* _Task item_: Scan the entries for lines with the word "next" and copy those lines.

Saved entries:
——

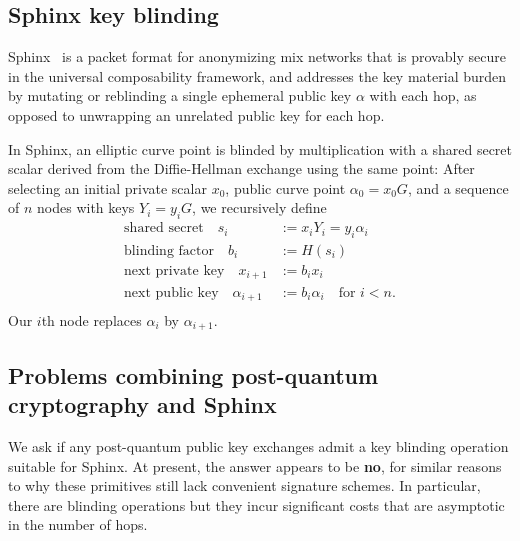 \documentclass[twoside,letterpaper]{llncs}
\def\mathcomma{}
\begin{document}

\subsection{Sphinx key blinding}


Sphinx~\cite{Sphinx} is a packet format for anonymizing mix networks
that is provably secure in the universal composability framework, and
 addresses the key material burden by mutating or reblinding a
 single ephemeral public key $\alpha$ with each hop,
 as opposed to unwrapping an unrelated public key for each hop.

In Sphinx, an elliptic curve point is blinded by multiplication with
a shared secret scalar derived from the Diffie-Hellman exchange using
the same point:
After selecting an initial private scalar $x_0$,
 public curve point $\alpha_0 = x_0 G$, and 
 a sequence of $n$ nodes with keys $Y_i = y_i G$,
we recursively define 
\[ \begin{aligned}
\textrm{shared secret}\quad
 s_i &:= x_i Y_i = y_i \alpha_i \mathcomma \\
\textrm{blinding factor}\quad
 b_i &:= H(s_i) \mathcomma \\
\textrm{next private key}\quad
 x_{i+1} &:= b_i x_i \mathcomma \\ %
\textrm{next public key}\quad
 \alpha_{i+1} &:= b_i \alpha_i \quad\textrm{for $i < n$.} \\
\end{aligned} \]
Our $i$th node replaces $\alpha_i$ by $\alpha_{i+1}$.


\subsection{Problems combining post-quantum cryptography and Sphinx}

We ask if any post-quantum public key exchanges admit 
a key blinding operation suitable for Sphinx. 
At present, the answer appears to be {\bf no}, for similar reasons to
why these primitives still lack convenient signature schemes. 
In particular, there are blinding operations but they incur significant
costs  that are asymptotic in the number of hops.
\end{document}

——

* _Answer for this exercise_:
\textrm{next private key}\quad
\textrm{next public key}\quad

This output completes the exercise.